Turn On, Tune In, Drop Out

People often think of the “Robot” or “AI Apocalypse” in terms of machines gaining sentience, coming to life, self-replicating, and enslaving humankind. Or less grimly, just taking away all our jobs and giving us no means of creating value for financial stability. Yet I propose that we aren’t considering another type of AI end-of-days: the cognitive apocalypse.

A discussion I’ve had with friends and colleagues several times focuses on what jobs will be replaced by AI systems and which ones will never be. My position is that very few, if any, jobs will be completely safe from automation if you look at a long enough timeline. One opposing viewpoint often cites medical professionals as a job that is forever safe from these technological advances but even on this point I tend to disagree — eventually AI will outperform human caregivers in terms of accurate diagnosis, treatment design, etc. In fact, machine learning algorithms are already making strides in this direction today.

So to me it isn’t really a question of if AI will proliferate throughout our lives, but how long will it take for us to accept it as a better alternative to the human minds it’s effectively replacing?

This is really the crux of the matter. Long term acceptance leads to heedlessness. When taken on a massive scale this can inspire herd mentality which humankind has shown it easily falls victim too.
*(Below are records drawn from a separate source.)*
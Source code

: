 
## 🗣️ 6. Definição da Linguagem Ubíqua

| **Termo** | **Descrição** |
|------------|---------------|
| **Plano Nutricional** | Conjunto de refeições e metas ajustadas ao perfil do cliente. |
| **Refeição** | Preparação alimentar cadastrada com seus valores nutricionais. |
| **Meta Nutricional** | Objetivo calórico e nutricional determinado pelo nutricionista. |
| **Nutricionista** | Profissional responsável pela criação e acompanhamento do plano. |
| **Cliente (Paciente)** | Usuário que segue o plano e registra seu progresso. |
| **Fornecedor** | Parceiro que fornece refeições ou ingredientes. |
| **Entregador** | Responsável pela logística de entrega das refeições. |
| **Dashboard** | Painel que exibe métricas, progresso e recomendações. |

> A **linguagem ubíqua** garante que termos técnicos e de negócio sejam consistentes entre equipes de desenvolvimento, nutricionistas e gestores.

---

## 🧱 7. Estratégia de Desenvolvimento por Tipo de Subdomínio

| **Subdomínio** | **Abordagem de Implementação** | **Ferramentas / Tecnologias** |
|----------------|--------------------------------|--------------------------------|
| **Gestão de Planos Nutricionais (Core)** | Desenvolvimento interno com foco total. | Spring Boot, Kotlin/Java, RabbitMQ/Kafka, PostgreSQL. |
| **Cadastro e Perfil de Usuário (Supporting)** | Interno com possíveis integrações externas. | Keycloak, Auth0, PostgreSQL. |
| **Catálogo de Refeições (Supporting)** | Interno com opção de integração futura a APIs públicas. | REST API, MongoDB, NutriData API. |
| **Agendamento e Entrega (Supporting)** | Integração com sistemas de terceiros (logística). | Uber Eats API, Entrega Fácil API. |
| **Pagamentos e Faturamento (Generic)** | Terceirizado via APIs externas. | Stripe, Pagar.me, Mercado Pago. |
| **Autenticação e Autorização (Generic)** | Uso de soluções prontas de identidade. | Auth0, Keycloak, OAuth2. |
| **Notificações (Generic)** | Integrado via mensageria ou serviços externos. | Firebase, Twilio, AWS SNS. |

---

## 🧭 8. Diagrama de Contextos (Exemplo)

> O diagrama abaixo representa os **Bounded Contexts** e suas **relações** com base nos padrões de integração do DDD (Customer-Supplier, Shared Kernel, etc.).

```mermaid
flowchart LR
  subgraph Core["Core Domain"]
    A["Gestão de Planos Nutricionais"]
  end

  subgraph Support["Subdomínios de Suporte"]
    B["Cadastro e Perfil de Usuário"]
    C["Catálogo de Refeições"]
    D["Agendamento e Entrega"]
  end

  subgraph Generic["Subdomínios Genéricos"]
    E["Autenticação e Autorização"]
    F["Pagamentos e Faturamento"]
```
We begin to accept the decisions of our AI assistants willingly and unquestioningly without thought because we accept that we are error-prone emotional beings that can make error-prone emotional decisions…and on top of that all our friends and family are putting their faith in AI, why shouldn’t we?

It shouldn’t be forgotten though that AI systems’ base architecture (i.e. the infrastructure that is set in place for future learning and intelligence development — think of designing a neural network in Python/Keras) is still designed by humans and can lead to errors in machine reasoning that proliferate long past initialization. AI is not without its flaws and may still fall below the power of the human mind as I wrote about in a previous post discussing DIY research tools and the Turing Test.

Fear of a Blank Planet

What does a planet look like where humans have put their full trust in AI systems to make their decisions for them? Is it something akin to the oblivious humans of Disney’s Wall-E?

Where do we draw the line in the incorporation of AI? Dating apps like in our Black Mirror episode, refrigerators that tell us when (and what) to eat, or even alarm clocks that tell us the appropriate time for copulation with our wives/husbands to achieve fertilization — or taking it a step further, the same devices distributed by government agencies for population control?

So maybe the robot apocalypse science fiction has illustrated for us won’t be a matter of man vs. machine enmeshed in warfare, but rather the slow devolution of the human brain as we rely on it less and less for the abilities superseded by the AI we designed centuries in the past with our still-cognizant minds.